# Supplied material:
===============

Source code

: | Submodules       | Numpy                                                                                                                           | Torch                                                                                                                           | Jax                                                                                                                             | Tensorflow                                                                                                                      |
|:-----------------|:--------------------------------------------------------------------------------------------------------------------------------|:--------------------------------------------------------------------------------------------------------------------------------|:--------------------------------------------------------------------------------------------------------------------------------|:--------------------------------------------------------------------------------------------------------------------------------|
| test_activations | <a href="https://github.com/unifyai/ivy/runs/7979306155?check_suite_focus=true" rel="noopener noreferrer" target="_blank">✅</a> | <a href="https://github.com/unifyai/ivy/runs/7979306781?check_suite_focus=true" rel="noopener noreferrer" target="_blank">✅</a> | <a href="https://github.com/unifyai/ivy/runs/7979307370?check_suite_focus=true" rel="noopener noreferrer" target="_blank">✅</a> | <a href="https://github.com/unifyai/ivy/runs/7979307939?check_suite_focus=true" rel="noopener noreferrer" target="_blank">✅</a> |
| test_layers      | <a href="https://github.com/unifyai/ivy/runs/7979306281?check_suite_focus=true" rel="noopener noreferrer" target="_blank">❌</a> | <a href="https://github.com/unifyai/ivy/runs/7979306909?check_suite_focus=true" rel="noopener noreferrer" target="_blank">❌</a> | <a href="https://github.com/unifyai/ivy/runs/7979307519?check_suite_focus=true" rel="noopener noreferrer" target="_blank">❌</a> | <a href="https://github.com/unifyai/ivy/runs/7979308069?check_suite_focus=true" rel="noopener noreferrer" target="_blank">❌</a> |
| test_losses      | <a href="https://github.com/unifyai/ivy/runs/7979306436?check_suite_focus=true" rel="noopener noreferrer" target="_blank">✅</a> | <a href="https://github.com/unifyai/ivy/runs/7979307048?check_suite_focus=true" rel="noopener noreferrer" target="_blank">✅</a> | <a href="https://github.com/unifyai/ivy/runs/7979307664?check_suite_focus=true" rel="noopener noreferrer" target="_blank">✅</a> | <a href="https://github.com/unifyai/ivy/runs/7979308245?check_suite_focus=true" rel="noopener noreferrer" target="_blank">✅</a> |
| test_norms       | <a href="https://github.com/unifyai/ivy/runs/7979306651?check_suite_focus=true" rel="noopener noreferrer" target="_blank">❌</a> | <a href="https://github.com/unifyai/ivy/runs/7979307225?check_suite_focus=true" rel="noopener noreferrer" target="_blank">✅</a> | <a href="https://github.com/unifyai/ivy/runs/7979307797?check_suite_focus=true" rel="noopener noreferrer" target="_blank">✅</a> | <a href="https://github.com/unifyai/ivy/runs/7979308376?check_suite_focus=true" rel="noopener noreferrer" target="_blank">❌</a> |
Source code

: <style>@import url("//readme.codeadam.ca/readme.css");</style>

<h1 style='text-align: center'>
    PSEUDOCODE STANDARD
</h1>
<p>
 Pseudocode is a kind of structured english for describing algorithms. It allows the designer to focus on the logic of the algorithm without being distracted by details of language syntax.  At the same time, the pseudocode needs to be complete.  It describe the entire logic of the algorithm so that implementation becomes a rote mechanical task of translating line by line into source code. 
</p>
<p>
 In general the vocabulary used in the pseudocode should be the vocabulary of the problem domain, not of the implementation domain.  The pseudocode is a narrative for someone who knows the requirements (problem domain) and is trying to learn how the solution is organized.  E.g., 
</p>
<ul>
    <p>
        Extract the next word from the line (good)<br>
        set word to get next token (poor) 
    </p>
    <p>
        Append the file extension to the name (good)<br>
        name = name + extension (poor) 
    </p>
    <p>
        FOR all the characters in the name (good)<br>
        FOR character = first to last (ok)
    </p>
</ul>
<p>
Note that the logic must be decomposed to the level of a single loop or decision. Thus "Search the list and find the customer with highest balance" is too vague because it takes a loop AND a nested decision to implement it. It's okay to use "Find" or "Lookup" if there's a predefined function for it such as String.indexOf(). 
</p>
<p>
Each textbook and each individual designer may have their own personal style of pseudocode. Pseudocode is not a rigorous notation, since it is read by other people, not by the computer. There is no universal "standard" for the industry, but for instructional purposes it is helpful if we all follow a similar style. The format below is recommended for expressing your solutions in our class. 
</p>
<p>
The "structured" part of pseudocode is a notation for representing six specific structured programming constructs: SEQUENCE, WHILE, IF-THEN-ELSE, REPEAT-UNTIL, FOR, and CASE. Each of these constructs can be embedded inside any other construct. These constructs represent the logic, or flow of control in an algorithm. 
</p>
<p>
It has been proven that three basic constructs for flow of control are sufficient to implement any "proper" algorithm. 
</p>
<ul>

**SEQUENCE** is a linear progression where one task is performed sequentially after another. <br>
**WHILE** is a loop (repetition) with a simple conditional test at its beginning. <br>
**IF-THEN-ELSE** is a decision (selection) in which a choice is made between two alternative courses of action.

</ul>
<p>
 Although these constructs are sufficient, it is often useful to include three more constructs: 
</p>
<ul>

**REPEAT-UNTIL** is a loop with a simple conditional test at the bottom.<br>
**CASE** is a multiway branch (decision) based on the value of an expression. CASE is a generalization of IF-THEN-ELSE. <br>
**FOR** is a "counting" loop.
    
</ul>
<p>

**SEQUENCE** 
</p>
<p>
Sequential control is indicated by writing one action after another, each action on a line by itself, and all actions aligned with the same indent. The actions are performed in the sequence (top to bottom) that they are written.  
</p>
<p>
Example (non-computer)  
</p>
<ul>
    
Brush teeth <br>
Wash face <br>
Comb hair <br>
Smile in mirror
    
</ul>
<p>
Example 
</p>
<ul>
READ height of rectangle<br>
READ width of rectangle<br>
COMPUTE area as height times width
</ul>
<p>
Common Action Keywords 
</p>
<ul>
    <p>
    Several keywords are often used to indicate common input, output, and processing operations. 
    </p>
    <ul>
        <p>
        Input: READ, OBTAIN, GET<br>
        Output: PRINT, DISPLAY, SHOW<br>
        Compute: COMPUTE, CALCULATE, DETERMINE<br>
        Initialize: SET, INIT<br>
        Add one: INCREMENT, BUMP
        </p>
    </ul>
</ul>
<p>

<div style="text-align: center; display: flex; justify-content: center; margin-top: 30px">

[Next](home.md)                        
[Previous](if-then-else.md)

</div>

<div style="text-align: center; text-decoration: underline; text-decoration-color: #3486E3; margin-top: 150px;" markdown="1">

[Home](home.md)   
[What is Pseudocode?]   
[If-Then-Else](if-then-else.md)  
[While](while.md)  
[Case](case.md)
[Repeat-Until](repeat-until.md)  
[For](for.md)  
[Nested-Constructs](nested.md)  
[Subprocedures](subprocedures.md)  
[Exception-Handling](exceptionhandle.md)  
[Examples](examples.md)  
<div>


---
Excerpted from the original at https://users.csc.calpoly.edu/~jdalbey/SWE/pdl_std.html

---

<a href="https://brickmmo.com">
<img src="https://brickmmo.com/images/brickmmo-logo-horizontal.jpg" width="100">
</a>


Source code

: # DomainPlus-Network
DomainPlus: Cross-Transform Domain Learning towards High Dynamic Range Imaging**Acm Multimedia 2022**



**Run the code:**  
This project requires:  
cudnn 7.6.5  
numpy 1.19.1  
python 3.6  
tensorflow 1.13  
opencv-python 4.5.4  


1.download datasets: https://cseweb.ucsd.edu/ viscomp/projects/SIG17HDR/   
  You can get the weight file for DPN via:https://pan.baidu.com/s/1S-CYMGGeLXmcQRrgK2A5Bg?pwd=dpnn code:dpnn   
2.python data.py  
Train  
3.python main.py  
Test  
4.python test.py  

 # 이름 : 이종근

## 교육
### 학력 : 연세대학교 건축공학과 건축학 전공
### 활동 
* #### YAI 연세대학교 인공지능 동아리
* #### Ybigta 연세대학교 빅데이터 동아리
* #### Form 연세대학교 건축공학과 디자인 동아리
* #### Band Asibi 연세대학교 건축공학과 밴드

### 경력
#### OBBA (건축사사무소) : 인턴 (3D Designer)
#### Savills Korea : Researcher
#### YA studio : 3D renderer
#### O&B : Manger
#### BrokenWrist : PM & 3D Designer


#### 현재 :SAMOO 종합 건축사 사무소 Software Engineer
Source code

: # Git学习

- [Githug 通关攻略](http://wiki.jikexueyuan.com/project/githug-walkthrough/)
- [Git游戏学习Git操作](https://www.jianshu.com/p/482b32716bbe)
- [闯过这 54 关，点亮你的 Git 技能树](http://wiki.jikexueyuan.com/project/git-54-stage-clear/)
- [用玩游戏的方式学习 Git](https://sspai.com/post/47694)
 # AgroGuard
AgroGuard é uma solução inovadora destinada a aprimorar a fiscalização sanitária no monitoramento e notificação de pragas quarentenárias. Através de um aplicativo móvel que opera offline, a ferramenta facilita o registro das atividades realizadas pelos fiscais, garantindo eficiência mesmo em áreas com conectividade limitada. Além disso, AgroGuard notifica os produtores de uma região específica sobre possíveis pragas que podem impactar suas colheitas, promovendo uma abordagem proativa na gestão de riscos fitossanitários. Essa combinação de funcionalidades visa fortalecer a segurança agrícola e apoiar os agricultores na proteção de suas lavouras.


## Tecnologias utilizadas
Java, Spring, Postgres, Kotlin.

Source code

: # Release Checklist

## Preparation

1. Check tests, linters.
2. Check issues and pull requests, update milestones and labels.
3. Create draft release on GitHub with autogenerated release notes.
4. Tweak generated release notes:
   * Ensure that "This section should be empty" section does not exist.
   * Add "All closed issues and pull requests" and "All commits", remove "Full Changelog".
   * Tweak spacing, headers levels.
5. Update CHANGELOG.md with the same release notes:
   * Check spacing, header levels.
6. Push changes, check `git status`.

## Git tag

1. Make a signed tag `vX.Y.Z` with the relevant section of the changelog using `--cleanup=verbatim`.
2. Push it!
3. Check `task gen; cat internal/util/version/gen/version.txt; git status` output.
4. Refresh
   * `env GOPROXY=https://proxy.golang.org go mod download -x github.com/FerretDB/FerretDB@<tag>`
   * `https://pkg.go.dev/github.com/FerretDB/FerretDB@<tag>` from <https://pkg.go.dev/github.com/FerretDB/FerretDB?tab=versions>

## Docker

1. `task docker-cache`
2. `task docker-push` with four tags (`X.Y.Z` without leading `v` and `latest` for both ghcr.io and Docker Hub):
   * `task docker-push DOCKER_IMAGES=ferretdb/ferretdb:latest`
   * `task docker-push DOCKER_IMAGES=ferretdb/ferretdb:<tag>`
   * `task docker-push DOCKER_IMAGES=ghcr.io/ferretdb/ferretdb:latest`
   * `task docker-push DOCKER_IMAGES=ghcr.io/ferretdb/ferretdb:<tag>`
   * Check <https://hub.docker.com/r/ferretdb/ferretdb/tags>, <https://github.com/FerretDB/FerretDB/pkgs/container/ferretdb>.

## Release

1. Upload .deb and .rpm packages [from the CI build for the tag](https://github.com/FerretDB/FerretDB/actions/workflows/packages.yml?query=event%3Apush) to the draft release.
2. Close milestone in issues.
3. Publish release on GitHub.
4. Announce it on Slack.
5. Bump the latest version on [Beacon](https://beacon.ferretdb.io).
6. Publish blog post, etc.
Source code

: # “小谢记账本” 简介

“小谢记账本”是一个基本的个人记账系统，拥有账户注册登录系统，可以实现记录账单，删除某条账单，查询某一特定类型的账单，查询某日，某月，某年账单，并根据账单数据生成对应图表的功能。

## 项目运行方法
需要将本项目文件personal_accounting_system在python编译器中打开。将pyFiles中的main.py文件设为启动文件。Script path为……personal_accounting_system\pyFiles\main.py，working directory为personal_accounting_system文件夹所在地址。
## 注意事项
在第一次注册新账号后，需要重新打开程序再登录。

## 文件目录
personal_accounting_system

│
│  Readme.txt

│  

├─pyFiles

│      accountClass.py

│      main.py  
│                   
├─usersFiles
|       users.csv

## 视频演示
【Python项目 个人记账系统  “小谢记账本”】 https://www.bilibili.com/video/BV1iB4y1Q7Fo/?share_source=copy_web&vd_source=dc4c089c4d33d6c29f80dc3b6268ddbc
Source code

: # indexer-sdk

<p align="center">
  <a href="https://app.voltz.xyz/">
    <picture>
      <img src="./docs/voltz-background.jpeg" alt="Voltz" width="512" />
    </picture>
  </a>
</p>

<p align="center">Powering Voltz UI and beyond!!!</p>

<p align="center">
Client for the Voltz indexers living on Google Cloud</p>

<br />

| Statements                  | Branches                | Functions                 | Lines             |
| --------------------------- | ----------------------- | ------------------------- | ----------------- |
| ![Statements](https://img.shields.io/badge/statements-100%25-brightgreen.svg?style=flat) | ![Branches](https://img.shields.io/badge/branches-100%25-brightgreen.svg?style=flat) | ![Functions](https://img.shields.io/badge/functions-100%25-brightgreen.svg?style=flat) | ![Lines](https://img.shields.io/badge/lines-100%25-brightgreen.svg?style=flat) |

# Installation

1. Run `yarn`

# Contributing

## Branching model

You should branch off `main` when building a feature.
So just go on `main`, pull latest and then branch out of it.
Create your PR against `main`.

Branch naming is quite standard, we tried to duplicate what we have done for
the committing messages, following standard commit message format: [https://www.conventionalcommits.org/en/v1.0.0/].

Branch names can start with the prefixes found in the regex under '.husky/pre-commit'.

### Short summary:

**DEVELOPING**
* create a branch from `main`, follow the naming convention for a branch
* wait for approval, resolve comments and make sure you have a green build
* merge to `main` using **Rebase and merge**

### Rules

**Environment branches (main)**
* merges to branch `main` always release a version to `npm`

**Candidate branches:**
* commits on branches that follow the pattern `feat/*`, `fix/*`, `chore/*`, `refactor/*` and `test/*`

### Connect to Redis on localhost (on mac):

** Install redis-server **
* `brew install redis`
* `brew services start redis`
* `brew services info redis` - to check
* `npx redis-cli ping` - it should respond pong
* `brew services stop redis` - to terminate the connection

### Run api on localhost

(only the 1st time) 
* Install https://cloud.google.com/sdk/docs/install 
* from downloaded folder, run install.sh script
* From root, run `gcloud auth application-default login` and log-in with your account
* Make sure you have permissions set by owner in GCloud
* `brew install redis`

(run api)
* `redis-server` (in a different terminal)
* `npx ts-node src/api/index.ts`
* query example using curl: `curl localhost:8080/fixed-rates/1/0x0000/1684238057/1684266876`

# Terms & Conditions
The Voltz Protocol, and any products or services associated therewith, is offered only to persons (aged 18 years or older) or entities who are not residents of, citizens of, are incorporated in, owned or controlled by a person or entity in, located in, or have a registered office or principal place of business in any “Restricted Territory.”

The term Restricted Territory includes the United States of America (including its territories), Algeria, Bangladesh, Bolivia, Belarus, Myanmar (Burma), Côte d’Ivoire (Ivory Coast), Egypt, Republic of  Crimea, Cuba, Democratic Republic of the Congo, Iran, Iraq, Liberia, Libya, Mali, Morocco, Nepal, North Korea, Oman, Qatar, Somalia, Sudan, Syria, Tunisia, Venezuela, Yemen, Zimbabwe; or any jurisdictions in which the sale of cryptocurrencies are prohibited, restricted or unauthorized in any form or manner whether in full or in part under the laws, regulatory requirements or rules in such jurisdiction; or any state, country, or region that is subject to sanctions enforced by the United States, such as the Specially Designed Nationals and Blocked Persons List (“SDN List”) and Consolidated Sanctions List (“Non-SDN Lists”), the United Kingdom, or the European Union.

===============

# Exercise directions:
Search the material for the string "rectangle" and show every line that has it.

# Answer to this task:
READ height of rectangle<br>
READ width of rectangle<br>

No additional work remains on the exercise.